===== Source records =====
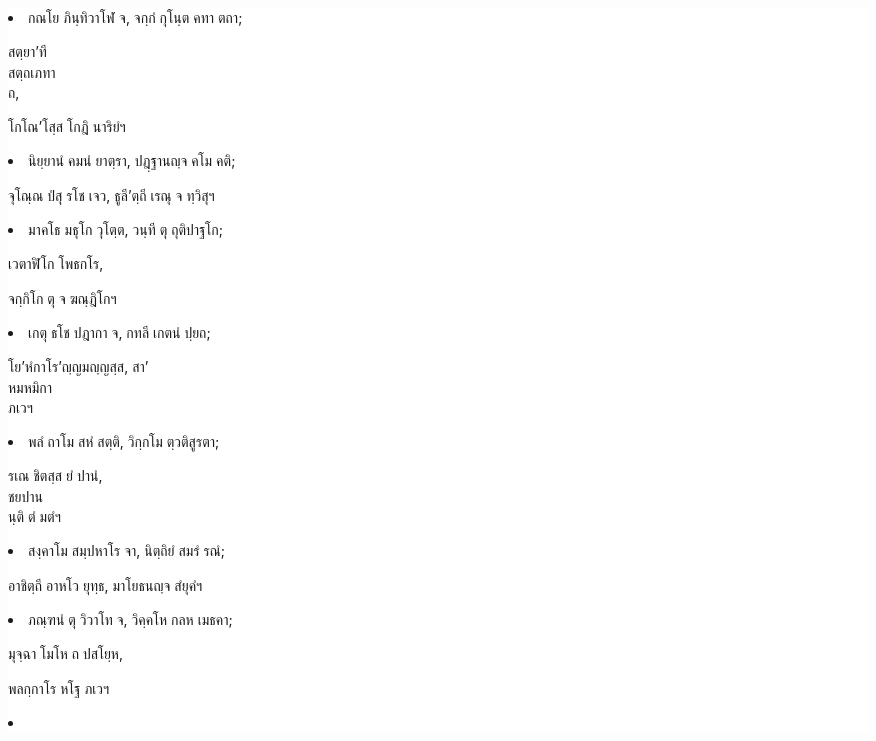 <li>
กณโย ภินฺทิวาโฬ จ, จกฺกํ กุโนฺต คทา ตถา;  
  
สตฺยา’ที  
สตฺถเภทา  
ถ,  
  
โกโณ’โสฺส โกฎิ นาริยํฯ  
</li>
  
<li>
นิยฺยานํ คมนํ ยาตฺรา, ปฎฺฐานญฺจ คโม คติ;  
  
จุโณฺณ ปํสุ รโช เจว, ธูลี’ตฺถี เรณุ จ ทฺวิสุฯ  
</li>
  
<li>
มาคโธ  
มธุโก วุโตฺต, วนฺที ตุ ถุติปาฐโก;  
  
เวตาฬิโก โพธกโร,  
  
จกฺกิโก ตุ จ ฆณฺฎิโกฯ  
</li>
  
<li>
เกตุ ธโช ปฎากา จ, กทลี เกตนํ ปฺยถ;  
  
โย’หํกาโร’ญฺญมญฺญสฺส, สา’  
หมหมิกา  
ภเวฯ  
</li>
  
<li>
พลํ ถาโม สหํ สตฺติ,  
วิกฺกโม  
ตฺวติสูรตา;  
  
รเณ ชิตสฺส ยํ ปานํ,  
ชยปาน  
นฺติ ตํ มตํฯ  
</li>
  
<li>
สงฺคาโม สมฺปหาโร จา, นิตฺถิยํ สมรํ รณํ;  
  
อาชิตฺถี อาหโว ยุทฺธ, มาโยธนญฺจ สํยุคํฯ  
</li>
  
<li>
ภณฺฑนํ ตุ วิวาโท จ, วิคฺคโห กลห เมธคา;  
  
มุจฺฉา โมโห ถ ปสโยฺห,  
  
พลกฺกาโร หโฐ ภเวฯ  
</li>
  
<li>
=====
===== Source records =====
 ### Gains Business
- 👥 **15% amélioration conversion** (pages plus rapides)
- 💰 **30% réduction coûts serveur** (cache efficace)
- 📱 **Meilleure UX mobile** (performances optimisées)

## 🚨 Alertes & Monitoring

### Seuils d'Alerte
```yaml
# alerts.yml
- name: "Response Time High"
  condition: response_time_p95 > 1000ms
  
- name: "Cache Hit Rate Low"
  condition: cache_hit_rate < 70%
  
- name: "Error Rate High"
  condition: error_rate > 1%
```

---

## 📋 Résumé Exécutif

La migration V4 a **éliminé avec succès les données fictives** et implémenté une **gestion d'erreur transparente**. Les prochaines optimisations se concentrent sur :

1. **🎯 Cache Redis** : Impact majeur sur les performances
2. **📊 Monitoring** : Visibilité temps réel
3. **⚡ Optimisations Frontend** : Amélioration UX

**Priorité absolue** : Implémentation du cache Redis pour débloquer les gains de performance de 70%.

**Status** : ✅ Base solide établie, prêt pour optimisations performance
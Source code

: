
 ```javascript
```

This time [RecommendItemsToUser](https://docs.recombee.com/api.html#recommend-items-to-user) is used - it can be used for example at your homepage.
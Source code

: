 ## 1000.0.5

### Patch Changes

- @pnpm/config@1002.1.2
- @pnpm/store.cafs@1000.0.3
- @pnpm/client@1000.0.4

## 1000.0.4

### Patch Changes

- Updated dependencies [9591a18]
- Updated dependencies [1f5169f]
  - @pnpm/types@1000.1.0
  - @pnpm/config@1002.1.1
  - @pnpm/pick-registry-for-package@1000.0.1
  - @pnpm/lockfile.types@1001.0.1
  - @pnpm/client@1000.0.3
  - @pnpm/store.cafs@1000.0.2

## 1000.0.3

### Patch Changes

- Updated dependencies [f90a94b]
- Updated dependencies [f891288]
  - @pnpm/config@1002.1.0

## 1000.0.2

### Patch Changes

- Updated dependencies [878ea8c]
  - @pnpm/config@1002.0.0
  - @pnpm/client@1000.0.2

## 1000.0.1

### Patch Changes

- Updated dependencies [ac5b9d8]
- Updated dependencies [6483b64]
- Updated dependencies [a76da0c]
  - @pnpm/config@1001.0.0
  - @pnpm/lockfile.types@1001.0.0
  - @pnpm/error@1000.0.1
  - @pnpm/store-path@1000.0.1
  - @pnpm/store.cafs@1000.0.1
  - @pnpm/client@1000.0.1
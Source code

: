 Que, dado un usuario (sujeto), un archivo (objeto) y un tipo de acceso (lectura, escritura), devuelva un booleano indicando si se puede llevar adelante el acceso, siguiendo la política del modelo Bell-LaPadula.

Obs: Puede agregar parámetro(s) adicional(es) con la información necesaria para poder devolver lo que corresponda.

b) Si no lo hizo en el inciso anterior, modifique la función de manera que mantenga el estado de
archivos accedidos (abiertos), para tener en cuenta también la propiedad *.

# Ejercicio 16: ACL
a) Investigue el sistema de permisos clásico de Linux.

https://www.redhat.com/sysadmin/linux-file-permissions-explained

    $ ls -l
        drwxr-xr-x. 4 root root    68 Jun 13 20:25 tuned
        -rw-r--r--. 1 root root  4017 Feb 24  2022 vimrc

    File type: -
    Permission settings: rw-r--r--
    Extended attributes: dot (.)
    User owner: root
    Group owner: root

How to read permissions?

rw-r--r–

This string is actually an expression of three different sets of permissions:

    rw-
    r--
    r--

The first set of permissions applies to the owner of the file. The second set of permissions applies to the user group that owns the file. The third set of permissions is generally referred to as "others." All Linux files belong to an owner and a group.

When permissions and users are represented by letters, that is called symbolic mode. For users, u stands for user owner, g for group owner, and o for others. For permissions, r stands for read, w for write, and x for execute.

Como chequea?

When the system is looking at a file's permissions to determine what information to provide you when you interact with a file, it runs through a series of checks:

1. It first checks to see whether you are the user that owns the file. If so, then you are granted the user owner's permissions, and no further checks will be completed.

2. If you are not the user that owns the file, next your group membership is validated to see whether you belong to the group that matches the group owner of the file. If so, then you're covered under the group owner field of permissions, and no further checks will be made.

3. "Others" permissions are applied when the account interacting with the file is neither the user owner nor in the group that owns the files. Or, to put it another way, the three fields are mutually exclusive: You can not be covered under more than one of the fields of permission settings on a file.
=====
===== Source records =====
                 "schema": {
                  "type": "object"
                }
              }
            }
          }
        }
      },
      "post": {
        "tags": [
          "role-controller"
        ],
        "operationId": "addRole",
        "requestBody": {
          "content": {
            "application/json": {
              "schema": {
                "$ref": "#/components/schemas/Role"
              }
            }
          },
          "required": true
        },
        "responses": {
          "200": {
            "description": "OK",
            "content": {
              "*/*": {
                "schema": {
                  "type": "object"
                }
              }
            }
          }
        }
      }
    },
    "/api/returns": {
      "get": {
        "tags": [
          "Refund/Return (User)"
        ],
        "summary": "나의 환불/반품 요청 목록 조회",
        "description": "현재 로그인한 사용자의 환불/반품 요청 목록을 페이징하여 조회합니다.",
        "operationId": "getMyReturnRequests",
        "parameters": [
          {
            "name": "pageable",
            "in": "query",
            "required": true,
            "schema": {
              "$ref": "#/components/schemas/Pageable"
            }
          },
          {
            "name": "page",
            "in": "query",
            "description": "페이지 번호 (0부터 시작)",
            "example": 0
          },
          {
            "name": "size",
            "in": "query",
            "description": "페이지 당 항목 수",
=====
**What to do**
Scan the records above. Return every line with "your" in it.

**Answer space**
This time [RecommendItemsToUser](https://docs.recombee.com/api.html#recommend-items-to-user) is used - it can be used for example at your homepage.
2. If you are not the user that owns the file, next your group membership is validated to see whether you belong to the group that matches the group owner of the file. If so, then you're covered under the group owner field of permissions, and no further checks will be made.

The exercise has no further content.